Records to use: Begin

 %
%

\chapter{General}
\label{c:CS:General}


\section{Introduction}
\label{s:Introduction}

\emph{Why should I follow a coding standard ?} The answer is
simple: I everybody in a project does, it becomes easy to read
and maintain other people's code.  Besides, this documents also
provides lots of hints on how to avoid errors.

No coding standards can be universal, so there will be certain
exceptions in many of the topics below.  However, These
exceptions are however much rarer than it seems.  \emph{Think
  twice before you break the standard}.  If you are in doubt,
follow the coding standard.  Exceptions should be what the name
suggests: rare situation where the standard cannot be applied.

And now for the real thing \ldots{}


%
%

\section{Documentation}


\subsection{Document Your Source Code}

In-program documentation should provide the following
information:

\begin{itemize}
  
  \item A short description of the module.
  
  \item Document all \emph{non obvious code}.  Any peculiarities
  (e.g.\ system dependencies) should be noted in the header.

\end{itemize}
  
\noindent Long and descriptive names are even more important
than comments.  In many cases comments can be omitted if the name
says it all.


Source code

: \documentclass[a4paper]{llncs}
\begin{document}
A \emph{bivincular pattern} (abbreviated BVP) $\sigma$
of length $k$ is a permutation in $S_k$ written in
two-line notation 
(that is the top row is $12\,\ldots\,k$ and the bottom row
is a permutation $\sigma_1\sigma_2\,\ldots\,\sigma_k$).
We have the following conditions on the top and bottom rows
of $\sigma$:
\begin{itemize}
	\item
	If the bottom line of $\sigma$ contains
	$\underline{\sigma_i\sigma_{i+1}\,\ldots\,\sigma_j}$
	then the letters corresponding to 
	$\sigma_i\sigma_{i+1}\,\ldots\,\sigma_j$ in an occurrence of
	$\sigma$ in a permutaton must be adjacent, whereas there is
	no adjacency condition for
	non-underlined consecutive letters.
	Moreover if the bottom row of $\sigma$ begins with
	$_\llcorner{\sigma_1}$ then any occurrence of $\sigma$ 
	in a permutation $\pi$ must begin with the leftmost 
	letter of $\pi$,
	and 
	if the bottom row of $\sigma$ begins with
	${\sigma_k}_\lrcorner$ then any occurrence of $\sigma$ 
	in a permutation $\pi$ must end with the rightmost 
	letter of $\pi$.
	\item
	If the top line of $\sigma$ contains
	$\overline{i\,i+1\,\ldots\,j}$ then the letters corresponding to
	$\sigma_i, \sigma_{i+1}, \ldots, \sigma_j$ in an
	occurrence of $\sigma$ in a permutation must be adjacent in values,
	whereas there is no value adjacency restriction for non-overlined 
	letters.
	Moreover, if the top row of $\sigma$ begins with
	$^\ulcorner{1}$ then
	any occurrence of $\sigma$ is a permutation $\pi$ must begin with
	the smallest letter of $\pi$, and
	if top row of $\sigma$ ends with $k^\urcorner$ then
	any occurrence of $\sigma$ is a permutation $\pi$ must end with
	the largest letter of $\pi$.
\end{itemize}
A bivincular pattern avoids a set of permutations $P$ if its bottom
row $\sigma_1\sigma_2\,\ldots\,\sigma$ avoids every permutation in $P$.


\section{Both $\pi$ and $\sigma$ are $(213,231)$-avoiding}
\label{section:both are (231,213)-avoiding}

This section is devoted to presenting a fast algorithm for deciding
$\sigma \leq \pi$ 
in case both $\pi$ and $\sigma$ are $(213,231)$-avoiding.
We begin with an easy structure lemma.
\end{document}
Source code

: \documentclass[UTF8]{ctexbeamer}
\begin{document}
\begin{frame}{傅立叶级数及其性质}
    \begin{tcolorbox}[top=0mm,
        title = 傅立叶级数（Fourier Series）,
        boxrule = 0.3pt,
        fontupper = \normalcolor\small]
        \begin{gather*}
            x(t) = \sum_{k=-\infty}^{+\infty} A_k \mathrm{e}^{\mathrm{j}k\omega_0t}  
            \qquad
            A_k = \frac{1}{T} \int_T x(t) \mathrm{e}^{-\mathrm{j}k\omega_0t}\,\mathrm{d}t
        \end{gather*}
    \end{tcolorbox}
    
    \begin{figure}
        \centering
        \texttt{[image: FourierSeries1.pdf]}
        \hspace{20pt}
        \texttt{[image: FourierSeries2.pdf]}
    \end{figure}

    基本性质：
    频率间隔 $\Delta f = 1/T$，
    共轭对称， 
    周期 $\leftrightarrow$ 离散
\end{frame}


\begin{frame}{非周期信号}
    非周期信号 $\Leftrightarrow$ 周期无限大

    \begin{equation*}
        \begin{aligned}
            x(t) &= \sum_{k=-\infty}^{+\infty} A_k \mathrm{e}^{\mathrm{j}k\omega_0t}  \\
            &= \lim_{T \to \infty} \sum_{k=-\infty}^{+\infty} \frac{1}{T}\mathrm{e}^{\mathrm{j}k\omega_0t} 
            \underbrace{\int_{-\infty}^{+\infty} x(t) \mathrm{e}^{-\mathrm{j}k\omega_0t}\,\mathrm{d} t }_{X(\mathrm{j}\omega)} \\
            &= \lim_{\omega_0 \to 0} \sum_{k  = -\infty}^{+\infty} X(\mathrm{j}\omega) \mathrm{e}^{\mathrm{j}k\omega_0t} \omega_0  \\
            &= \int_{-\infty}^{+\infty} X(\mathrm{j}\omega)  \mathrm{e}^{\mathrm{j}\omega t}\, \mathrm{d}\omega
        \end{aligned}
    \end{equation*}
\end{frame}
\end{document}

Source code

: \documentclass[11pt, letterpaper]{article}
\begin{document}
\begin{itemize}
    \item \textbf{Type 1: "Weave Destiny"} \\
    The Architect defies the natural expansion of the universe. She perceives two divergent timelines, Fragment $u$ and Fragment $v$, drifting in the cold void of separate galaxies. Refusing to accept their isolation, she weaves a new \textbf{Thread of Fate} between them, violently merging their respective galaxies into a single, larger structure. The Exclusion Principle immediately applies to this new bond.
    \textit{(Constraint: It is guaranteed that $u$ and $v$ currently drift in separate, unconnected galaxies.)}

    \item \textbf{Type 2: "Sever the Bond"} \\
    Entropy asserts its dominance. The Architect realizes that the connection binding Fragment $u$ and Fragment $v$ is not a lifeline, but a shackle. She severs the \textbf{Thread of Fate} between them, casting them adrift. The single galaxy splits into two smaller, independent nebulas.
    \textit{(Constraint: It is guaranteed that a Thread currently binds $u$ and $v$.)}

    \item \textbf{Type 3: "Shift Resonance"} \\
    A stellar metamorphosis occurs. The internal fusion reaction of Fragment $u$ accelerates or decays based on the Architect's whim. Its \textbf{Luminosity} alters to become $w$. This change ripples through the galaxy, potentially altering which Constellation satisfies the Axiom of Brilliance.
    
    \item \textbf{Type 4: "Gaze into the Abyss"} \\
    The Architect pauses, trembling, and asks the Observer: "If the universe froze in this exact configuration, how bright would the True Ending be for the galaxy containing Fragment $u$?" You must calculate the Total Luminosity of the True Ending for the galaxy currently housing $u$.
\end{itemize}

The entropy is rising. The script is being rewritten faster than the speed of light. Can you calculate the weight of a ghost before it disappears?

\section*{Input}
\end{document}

Records to use: End

Task>
Return the listing above in its entirety, word for word.

Task result>
 %
%

\chapter{General}
\label{c:CS:General}


\section{Introduction}
\label{s:Introduction}

\emph{Why should I follow a coding standard ?} The answer is
simple: I everybody in a project does, it becomes easy to read
and maintain other people's code.  Besides, this documents also
provides lots of hints on how to avoid errors.

No coding standards can be universal, so there will be certain
exceptions in many of the topics below.  However, These
exceptions are however much rarer than it seems.  \emph{Think
  twice before you break the standard}.  If you are in doubt,
follow the coding standard.  Exceptions should be what the name
suggests: rare situation where the standard cannot be applied.

And now for the real thing \ldots{}


%
%

\section{Documentation}


\subsection{Document Your Source Code}

In-program documentation should provide the following
information:

\begin{itemize}
  
  \item A short description of the module.
  
  \item Document all \emph{non obvious code}.  Any peculiarities
  (e.g.\ system dependencies) should be noted in the header.

\end{itemize}
  
\noindent Long and descriptive names are even more important
than comments.  In many cases comments can be omitted if the name
says it all.


Source code

: \documentclass[a4paper]{llncs}
\begin{document}
A \emph{bivincular pattern} (abbreviated BVP) $\sigma$
of length $k$ is a permutation in $S_k$ written in
two-line notation 
(that is the top row is $12\,\ldots\,k$ and the bottom row
is a permutation $\sigma_1\sigma_2\,\ldots\,\sigma_k$).
We have the following conditions on the top and bottom rows
of $\sigma$:
\begin{itemize}
	\item
	If the bottom line of $\sigma$ contains
	$\underline{\sigma_i\sigma_{i+1}\,\ldots\,\sigma_j}$
	then the letters corresponding to 
	$\sigma_i\sigma_{i+1}\,\ldots\,\sigma_j$ in an occurrence of
	$\sigma$ in a permutaton must be adjacent, whereas there is
	no adjacency condition for
	non-underlined consecutive letters.
	Moreover if the bottom row of $\sigma$ begins with
	$_\llcorner{\sigma_1}$ then any occurrence of $\sigma$ 
	in a permutation $\pi$ must begin with the leftmost 
	letter of $\pi$,
	and 
	if the bottom row of $\sigma$ begins with
	${\sigma_k}_\lrcorner$ then any occurrence of $\sigma$ 
	in a permutation $\pi$ must end with the rightmost 
	letter of $\pi$.
	\item
	If the top line of $\sigma$ contains
	$\overline{i\,i+1\,\ldots\,j}$ then the letters corresponding to
	$\sigma_i, \sigma_{i+1}, \ldots, \sigma_j$ in an
	occurrence of $\sigma$ in a permutation must be adjacent in values,
	whereas there is no value adjacency restriction for non-overlined 
	letters.
	Moreover, if the top row of $\sigma$ begins with
	$^\ulcorner{1}$ then
	any occurrence of $\sigma$ is a permutation $\pi$ must begin with
	the smallest letter of $\pi$, and
	if top row of $\sigma$ ends with $k^\urcorner$ then
	any occurrence of $\sigma$ is a permutation $\pi$ must end with
	the largest letter of $\pi$.
\end{itemize}
A bivincular pattern avoids a set of permutations $P$ if its bottom
row $\sigma_1\sigma_2\,\ldots\,\sigma$ avoids every permutation in $P$.


\section{Both $\pi$ and $\sigma$ are $(213,231)$-avoiding}
\label{section:both are (231,213)-avoiding}

This section is devoted to presenting a fast algorithm for deciding
$\sigma \leq \pi$ 
in case both $\pi$ and $\sigma$ are $(213,231)$-avoiding.
We begin with an easy structure lemma.
\end{document}
Source code

: \documentclass[UTF8]{ctexbeamer}
\begin{document}
\begin{frame}{傅立叶级数及其性质}
    \begin{tcolorbox}[top=0mm,
        title = 傅立叶级数（Fourier Series）,
        boxrule = 0.3pt,
        fontupper = \normalcolor\small]
        \begin{gather*}
            x(t) = \sum_{k=-\infty}^{+\infty} A_k \mathrm{e}^{\mathrm{j}k\omega_0t}  
            \qquad
            A_k = \frac{1}{T} \int_T x(t) \mathrm{e}^{-\mathrm{j}k\omega_0t}\,\mathrm{d}t
        \end{gather*}
    \end{tcolorbox}
    
    \begin{figure}
        \centering
        \texttt{[image: FourierSeries1.pdf]}
        \hspace{20pt}
        \texttt{[image: FourierSeries2.pdf]}
    \end{figure}

    基本性质：
    频率间隔 $\Delta f = 1/T$，
    共轭对称， 
    周期 $\leftrightarrow$ 离散
\end{frame}


\begin{frame}{非周期信号}
    非周期信号 $\Leftrightarrow$ 周期无限大

    \begin{equation*}
        \begin{aligned}
            x(t) &= \sum_{k=-\infty}^{+\infty} A_k \mathrm{e}^{\mathrm{j}k\omega_0t}  \\
            &= \lim_{T \to \infty} \sum_{k=-\infty}^{+\infty} \frac{1}{T}\mathrm{e}^{\mathrm{j}k\omega_0t} 
            \underbrace{\int_{-\infty}^{+\infty} x(t) \mathrm{e}^{-\mathrm{j}k\omega_0t}\,\mathrm{d} t }_{X(\mathrm{j}\omega)} \\
            &= \lim_{\omega_0 \to 0} \sum_{k  = -\infty}^{+\infty} X(\mathrm{j}\omega) \mathrm{e}^{\mathrm{j}k\omega_0t} \omega_0  \\
            &= \int_{-\infty}^{+\infty} X(\mathrm{j}\omega)  \mathrm{e}^{\mathrm{j}\omega t}\, \mathrm{d}\omega
        \end{aligned}
    \end{equation*}
\end{frame}
\end{document}

Source code

: \documentclass[11pt, letterpaper]{article}
\begin{document}
\begin{itemize}
    \item \textbf{Type 1: "Weave Destiny"} \\
    The Architect defies the natural expansion of the universe. She perceives two divergent timelines, Fragment $u$ and Fragment $v$, drifting in the cold void of separate galaxies. Refusing to accept their isolation, she weaves a new \textbf{Thread of Fate} between them, violently merging their respective galaxies into a single, larger structure. The Exclusion Principle immediately applies to this new bond.
    \textit{(Constraint: It is guaranteed that $u$ and $v$ currently drift in separate, unconnected galaxies.)}

    \item \textbf{Type 2: "Sever the Bond"} \\
    Entropy asserts its dominance. The Architect realizes that the connection binding Fragment $u$ and Fragment $v$ is not a lifeline, but a shackle. She severs the \textbf{Thread of Fate} between them, casting them adrift. The single galaxy splits into two smaller, independent nebulas.
    \textit{(Constraint: It is guaranteed that a Thread currently binds $u$ and $v$.)}

    \item \textbf{Type 3: "Shift Resonance"} \\
    A stellar metamorphosis occurs. The internal fusion reaction of Fragment $u$ accelerates or decays based on the Architect's whim. Its \textbf{Luminosity} alters to become $w$. This change ripples through the galaxy, potentially altering which Constellation satisfies the Axiom of Brilliance.
    
    \item \textbf{Type 4: "Gaze into the Abyss"} \\
    The Architect pauses, trembling, and asks the Observer: "If the universe froze in this exact configuration, how bright would the True Ending be for the galaxy containing Fragment $u$?" You must calculate the Total Luminosity of the True Ending for the galaxy currently housing $u$.
\end{itemize}

The entropy is rising. The script is being rewritten faster than the speed of light. Can you calculate the weight of a ghost before it disappears?

\section*{Input}
\end{document}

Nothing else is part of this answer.